The company, which provides customer relationship management software and other services to retailers, said this holiday shopping season will bring 30% global year-over-year growth in e-commerce. Digital sales will reach $221 billion in the U.S. during the holiday season and $940 billion globally, Salesforce said.

But a blessing can open the door to a curse. As Salesforce puts it, up to 700 million packages will face potential shipping delays this holiday shopping season because orders are on track to exceed shipping capacity by 5%.

Not all e-commerce involves deliveries, of course. Salesforce also estimates that retailers offering buy-online, pickup-in-store services will grow digital revenue by an average of 90% over last holiday season.

Overall, holiday sales are expected to be flat despite this digital growth, with an expected $5.1 trillion in global holiday sales and $730 billion in U.S. holiday sales.

“Digital commerce won’t fully compensate for the projected brick-and-mortar slowdown, but it will be critical to help retailers close the gap this holiday season,” said Rob Garf, vice president of Industry Insights for retail and consumer goods, Salesforce. “Businesses that succeed during the holidays will use everything at their disposal to make shopping easy and safe, including convenient digital ordering, creative and efficient fulfillment, and responsive customer service.”

Fulfillment Challenges

Retailers have to focus hard on what consumers think is important during this year of the pandemic, according to the company. As health mandates forced store and warehouse closures, many businesses early in the coronavirus outbreak encountered fulfillment challenges and struggled to maintain both product availability and the delivery windows that customers were accustomed to. As a result, shoppers’ priorities are availability, shipping and delivery time, Salesforce said.

Those trends will result in an estimated $40 billion worth of COVID-19 delivery surcharges between Nov. 15 and Jan. 15 globally, the company estimated. To deal with that, retailers are not only expanding their in-store pickup services, but will likely lean harder on crowdsourcing last-mile carriers through the gig economy to alleviate the strain placed on traditional carriers. As well, reminding shoppers to buy early and highlighting shipping cut-off dates will help shoppers avoid last-minute purchases and reduce fulfillment strains during the busiest weeks.

Earlier Holiday Season

As Salesforce put it, the combination of Amazon’s Prime Day event in mid-October and consumers eager to ensure their packages arrive on time will lead to an earlier start in the holiday shopping season. 

This earlier demand could shift up to $6 billion of November’s Cyber Week volume in the U.S. and $26 billion globally to the month of October, Salesforce said. However, Cyber Week digital traffic is still expected increase 28% year-over-year — a trend accelerated by nearly ubiquitous access from mobile phones and the fact that fewer people will be rushing to stores on Black Friday.

Concerns over health and safety, anticipated product scarcity and shipping delays are also expected to contribute to the start of an earlier holiday shopping season, Salesforce said.

Returns and Hot Products

More online and mobile purchases could help spark an increase in returned merchandise. In total, $280 billion in online purchases are expected to be returned globally — 30% of all purchases made, Salesforce said.
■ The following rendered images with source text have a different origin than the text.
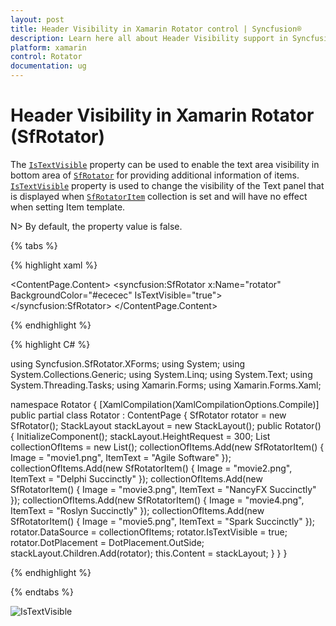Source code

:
 ```yaml
---
layout: post
title: Header Visibility in Xamarin Rotator control | Syncfusion®
description: Learn here all about Header Visibility support in Syncfusion® Xamarin Rotator (SfRotator) control and more.
platform: xamarin 
control: Rotator
documentation: ug
---
```


# Header Visibility in Xamarin Rotator (SfRotator)

The [`IsTextVisible`](https://help.syncfusion.com/cr/xamarin/Syncfusion.SfRotator.XForms.SfRotator.html#Syncfusion_SfRotator_XForms_SfRotator_IsTextVisible) property can be used to enable the text area visibility in bottom area of [`SfRotator`](https://help.syncfusion.com/cr/xamarin/Syncfusion.SfRotator.XForms.SfRotator.html) for providing additional information of items. [`IsTextVisible`](https://help.syncfusion.com/cr/xamarin/Syncfusion.SfRotator.XForms.SfRotator.html#Syncfusion_SfRotator_XForms_SfRotator_IsTextVisible) property is used to change the visibility of the Text panel that is displayed when [`SfRotatorItem`](https://help.syncfusion.com/cr/xamarin/Syncfusion.SfRotator.XForms.SfRotatorItem.html) collection is set and will have no effect when setting Item template.

N> By default, the property value is false.

{% tabs %}

{% highlight xaml %}

<ContentPage xmlns="http://xamarin.com/schemas/2014/forms"
             xmlns:x="http://schemas.microsoft.com/winfx/2009/xaml"
             xmlns:local="clr-namespace:Rotator"
             xmlns:syncfusion="clr-namespace:Syncfusion.SfRotator.XForms;assembly=Syncfusion.SfRotator.XForms"
             x:Class="Rotator.Rotator">
    <ContentPage.Content>
        <syncfusion:SfRotator x:Name="rotator" 
                              BackgroundColor="#ececec"
                              IsTextVisible="true">
        </syncfusion:SfRotator>
    </ContentPage.Content>
</ContentPage>

{% endhighlight %}

{% highlight C# %}

using Syncfusion.SfRotator.XForms;
using System;
using System.Collections.Generic;
using System.Linq;
using System.Text;
using System.Threading.Tasks;
using Xamarin.Forms;
using Xamarin.Forms.Xaml;

namespace Rotator
{
    [XamlCompilation(XamlCompilationOptions.Compile)]
    public partial class Rotator : ContentPage
    {
        SfRotator rotator = new SfRotator();
        StackLayout stackLayout = new StackLayout();
        public Rotator()
        {
            InitializeComponent();
            stackLayout.HeightRequest = 300;
            List<SfRotatorItem> collectionOfItems = new List<SfRotatorItem>();
            collectionOfItems.Add(new SfRotatorItem() { Image = "movie1.png", ItemText = "Agile Software" });
            collectionOfItems.Add(new SfRotatorItem() { Image = "movie2.png", ItemText = "Delphi Succinctly" });
            collectionOfItems.Add(new SfRotatorItem() { Image = "movie3.png", ItemText = "NancyFX Succinctly" });
            collectionOfItems.Add(new SfRotatorItem() { Image = "movie4.png", ItemText = "Roslyn Succinctly" });
            collectionOfItems.Add(new SfRotatorItem() { Image = "movie5.png", ItemText = "Spark Succinctly" });
            rotator.DataSource = collectionOfItems;
            rotator.IsTextVisible = true;
            rotator.DotPlacement = DotPlacement.OutSide;
            stackLayout.Children.Add(rotator);
            this.Content = stackLayout;
            }
        }
    }

{% endhighlight %}

{% endtabs %}

![IsTextVisible](images/IsTextVisible.png)
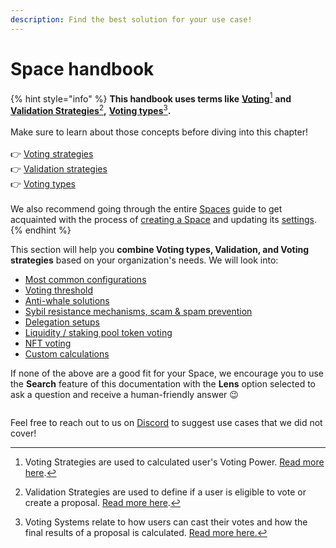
 ```yaml
---
description: Find the best solution for your use case!
---
```


# Space handbook

{% hint style="info" %}
**This handbook uses terms like** [**Voting**](#user-content-fn-1)[^1] **and** [**Validation Strategies**](#user-content-fn-2)[^2]**,** [**Voting types**](#user-content-fn-3)[^3]**.** \
\
Make sure to learn about those concepts before diving into this chapter! \
\
👉 [Voting strategies](../../strategies/voting-strategies.md)\
👉 [Validation strategies](../../strategies/validation-strategies.md)\
👉 [Voting t](../../proposals/voting-types.md)[ypes](../../proposals/voting-types.md)\
\
We also recommend going through the entire [Spaces](../) guide to get acquainted with the process of [creating a Space](../create/) and updating its [settings](../settings.md).
{% endhint %}

This section will help you **combine Voting types, Validation, and Voting strategies** based on your organization's needs. We will look into:

* [Most common configurations](most-common.md)
* [Voting threshold](voting-threshold.md)
* [Anti-whale solutions](anti-whale.md)
* [Sybil resistance mechanisms, scam & spam prevention](sybil-resistance-scam-and-spam-prevention.md)
* [Delegation setups](delegation.md)
* [Liquidity / staking pool token voting](liquidity-staking-pool.md)
* [NFT voting](nft-voting/)
* [Custom calculations](custom-calculations.md)

If none of the above are a good fit for your Space, we encourage you to use the **Search** feature of this documentation with the **Lens** option selected to ask a question and receive a human-friendly answer :wink:

<figure><img src="../../../.gitbook/assets/Screenshot 2023-05-23 at 12.48.02.png" alt=""><figcaption></figcaption></figure>

Feel free to reach out to us on [Discord](https://discord.com/channels/707079246388133940/1090290400943677440) to suggest use cases that we did not cover!

[^1]: Voting Strategies are used to calculated user's Voting Power. [Read more here](../../strategies/voting-strategies.md).

[^2]: Validation Strategies are used to define if a user is eligible to vote or create a proposal. [Read more here](../../strategies/validation-strategies.md).

[^3]: Voting Systems relate to how users can cast their votes and how the final results of a proposal is calculated. [Read more here.](../../proposals/voting-types.md)
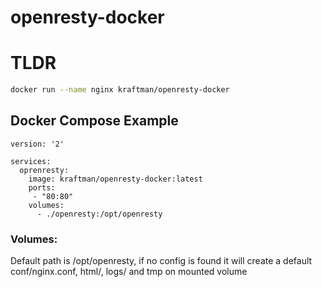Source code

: openresty-docker
================

# TLDR

```bash
docker run --name nginx kraftman/openresty-docker
```

## Docker Compose Example

```
version: '2'

services:
  oprenresty:
    image: kraftman/openresty-docker:latest
    ports:
     - "80:80"
    volumes:
      - ./openresty:/opt/openresty
```


### Volumes:
Default path is /opt/openresty, if no config is found it will create a default conf/nginx.conf, html/, logs/ and tmp on mounted volume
To reduce return rates, retailers should use store associates to help guide online buyers to the right purchases via communication tools like live chat and digital concierge services, the company said. Commerce websites should also be revamped to provide comprehensive product descriptions, product reviews, videos, clear and accurate fit guides, inventory availability and expanded shipping options to minimize returns.

So what products will prove most popular for the pandemic holiday shopping season?

According to Salesforce, last year’s leading categories included footwear, general and luxury apparel, beauty and electronics and gaming. While beauty and electronics and gaming will once again be top holiday spending categories in 2020, home furnishings and decor, home fitness and toys are among the new leading categories this year. Evidence of that trend has already been seen in the latest earnings reports of certain retailers.